Designer Gives Ugly Baby a Face-Lift
Ellen Kang’s ugly baby proved to be a beauty.
Kang, a graduate student at Suffolk’s New England School of Art & Design, created the winning logo for the Ugly Baby Soap Co. as part of a unique collaboration between the art and Sawyer Business schools. Students in Peter Bianco’s corporate design class were tasked with creating a new logo for the quirkily named company, based in Melrose, Massachusetts.
“This project was very interesting, and it was a good experience for me,” says Kang, who is working on her masters in graphic design. “I wanted the logo to be interesting and more upfront for the customer. I wanted the customer to focus on the company’s name when they see the logo.”
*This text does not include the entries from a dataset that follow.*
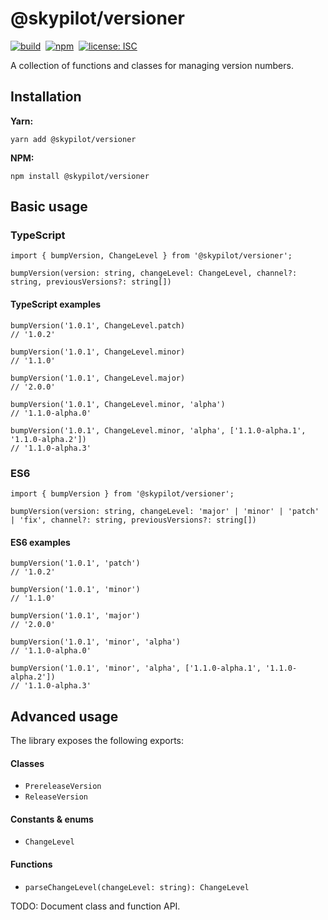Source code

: # @skypilot/versioner

[![build](https://img.shields.io/github/workflow/status/skypilotcc/versioner/Stable%20release?label=build)]()&nbsp;
[![npm](https://img.shields.io/npm/v/@skypilot/versioner?label=npm)](https://www.npmjs.com/package/@skypilot/versioner)&nbsp;
[![license: ISC](https://img.shields.io/badge/license-ISC-blue.svg)](https://opensource.org/licenses/ISC)  

A collection of functions and classes for managing version numbers.

## Installation

**Yarn:**
```
yarn add @skypilot/versioner
```


**NPM:**
```
npm install @skypilot/versioner
```

## Basic usage

### TypeScript

```
import { bumpVersion, ChangeLevel } from '@skypilot/versioner';

bumpVersion(version: string, changeLevel: ChangeLevel, channel?: string, previousVersions?: string[])
```

#### TypeScript examples

```
bumpVersion('1.0.1', ChangeLevel.patch)
// '1.0.2'

bumpVersion('1.0.1', ChangeLevel.minor)
// '1.1.0'

bumpVersion('1.0.1', ChangeLevel.major)
// '2.0.0'

bumpVersion('1.0.1', ChangeLevel.minor, 'alpha')
// '1.1.0-alpha.0'

bumpVersion('1.0.1', ChangeLevel.minor, 'alpha', ['1.1.0-alpha.1', '1.1.0-alpha.2'])
// '1.1.0-alpha.3'
```

### ES6
```
import { bumpVersion } from '@skypilot/versioner';

bumpVersion(version: string, changeLevel: 'major' | 'minor' | 'patch' | 'fix', channel?: string, previousVersions?: string[])

```

#### ES6 examples

```
bumpVersion('1.0.1', 'patch')
// '1.0.2'

bumpVersion('1.0.1', 'minor')
// '1.1.0'

bumpVersion('1.0.1', 'major')
// '2.0.0'

bumpVersion('1.0.1', 'minor', 'alpha')
// '1.1.0-alpha.0'

bumpVersion('1.0.1', 'minor', 'alpha', ['1.1.0-alpha.1', '1.1.0-alpha.2'])
// '1.1.0-alpha.3'
```

## Advanced usage

The library exposes the following exports:

#### Classes

- `PrereleaseVersion`
- `ReleaseVersion`


#### Constants & enums

- `ChangeLevel`

#### Functions

- `parseChangeLevel(changeLevel: string): ChangeLevel`

TODO: Document class and function API.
What Kang did was “refine” the company’s logo, which prominently features a caricature of a comically homely infant. A single tooth juts from his gaping maw. Ears that could pass for a pair of satellite dishes frame a potato-shaped head, topped by a few hairs like sprouting weeds. His eyes are as crooked as tossed dice. He’s so ugly, he’s cute—almost.
And in Kang’s design, he’s front and center. In her presentation, she adapted her design for everything from T-shirts and tote bags to stationary to company vans.
“I can understand why they picked it,” says Bianco, a senior lecturer who teaches the corporate design course. “It’s closer to what they’re currently using, and it’s a nice transition to where they want to go. Ultimately, that won the day.”
Bianco has long stressed the real-world experience for his students, so joining with the Business School’s “E-Clinic” was an easy decision. The E-Clinic cultivates Boston’s business community, from established companies to start-ups, to work with students on such projects as product development, planning, and new opportunities. With the encouragement of Laura Golly, director of the graphic design program, Bianco reached out to George Moker, director of entrepreneurship programs and a Business School management and entrepreneurship instructor, about participating in a collaborative effort.
“I’ve always given my students the requirement that they had to go out into the world, locate a real business, and redesign or rebrand a logo. It was never a class where I gave them an assignment and said this is a fictitious company,” says Bianco, who has taught at Suffolk for 22 years. “When I met with Professor Moker and he talked about what he was doing with the e-clinic, it was one of those things where this was perfect.”
Kang is currently finalizing her proposal for Ugly Baby Soap Co. use of her logo.
“That design will be utilized and implemented, and it’s going to be out in the world,” Bianco says. “That, to me, is the ultimate compliment for a student.”